The meeting came amid a flurry of reports of concerted efforts by Egypt to reach agreements concerning an extended ceasefire and prisoner exchange deal between Israel and Hamas in Gaza.

There has been an uneasy reduction in conflict between the sides since the May 10-21, 2021 war, yet a low simmering conflict had continued and periodically threatened to revert into a full-scale war.

Since then, Bar has been critical in relations with Jordan, the Palestinian Authority and others in terms of combating traditional spying, security coordination and intelligence collection but also in areas where regional security and diplomacy overlap.

Besides regional issues, Bar has made an attitude of integration with other Israeli security forces, like the IDF and the Mossad, a way of life as opposed to merely a technical box to check periodically.

Although there has always been coordination by top officials of the disparate intelligence community organizations, the Shin Bet director has also furthered that joint effort to lower rank-and-file levels.

He is accomplishing this integration with concrete new initiatives and with clear messaging of the need for openness, innovation and revolutionary new ideas from the top.

In early September, Lapid specifically praised Bar for his audacity in pushing the organization to stay one step ahead of the enemy at all times.

Bar’s approach has translated into new highs in operational readiness and the level of quality and intimacy of the intelligence the agency provided during Operation Breaking Dawn in Gaza from August 5-7.

In parallel to his aggressive attitude in hitting hostile Gaza forces, the Post has learned that Bar has led the charge for increasing the number of persons from Gaza to be allowed to work and earn money in Israel.

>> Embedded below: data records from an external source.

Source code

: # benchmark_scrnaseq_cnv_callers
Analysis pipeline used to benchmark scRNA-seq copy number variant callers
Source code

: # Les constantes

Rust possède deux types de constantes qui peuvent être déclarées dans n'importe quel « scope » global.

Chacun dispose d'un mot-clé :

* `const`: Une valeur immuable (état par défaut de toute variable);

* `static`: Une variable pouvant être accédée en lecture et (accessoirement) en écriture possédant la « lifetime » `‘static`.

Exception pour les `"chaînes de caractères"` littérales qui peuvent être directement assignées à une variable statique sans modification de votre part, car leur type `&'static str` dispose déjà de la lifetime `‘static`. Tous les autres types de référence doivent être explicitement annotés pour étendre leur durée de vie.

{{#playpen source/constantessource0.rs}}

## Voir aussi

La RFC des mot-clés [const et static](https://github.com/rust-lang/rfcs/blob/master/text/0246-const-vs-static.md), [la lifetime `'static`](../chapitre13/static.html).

This is part of Bar’s strategy to generate economic growth in Gaza in order to convince the public there and their Hamas leaders that starting a new conflict is not worth undermining the new growth.

The Shin Bet chief is working hard to have his team strike the right balance between permitting the entry of more Gazan workers and maintaining tight security so that this initiative does not let in potential terrorists.

In terms of successfully putting down the May terror wave, the Shin Bet under Bar has further branched out into new techniques to stamp out any potential spread of ISIS ideology in the area, as well as confront any potential terror trends within Israel.

As the Shin Bet has entered some of these new areas to prevent pockets from forming that could advance terror causes, Bar has pressed not to lose sight of the agency’s being limited by the country’s democratic principles and, when necessary, has advocated restraint from using its full force.

Bar has also been used as an ambassador to the American Jewish community, speaking to the Park East Synagogue in New York this past spring.

In the speech acquired by the Post, Bar discussed the complexities of balancing security and democracy as the challenge which sometimes forces the agency to be most creative.

On an entirely separate note, Bar has encouraged new levels of diversity and inclusion in the new classes of Shin Bet recruits.

Currently, the Shin Bet high command has four women, more than at any other time in its history. This includes women not only in analysis but also in field assignments, operations, technology and providing security.

At the same time, the agency’s numbers of disabled, haredi and openly LGBTQ persons are growing as well – groups which had lower representation in the past.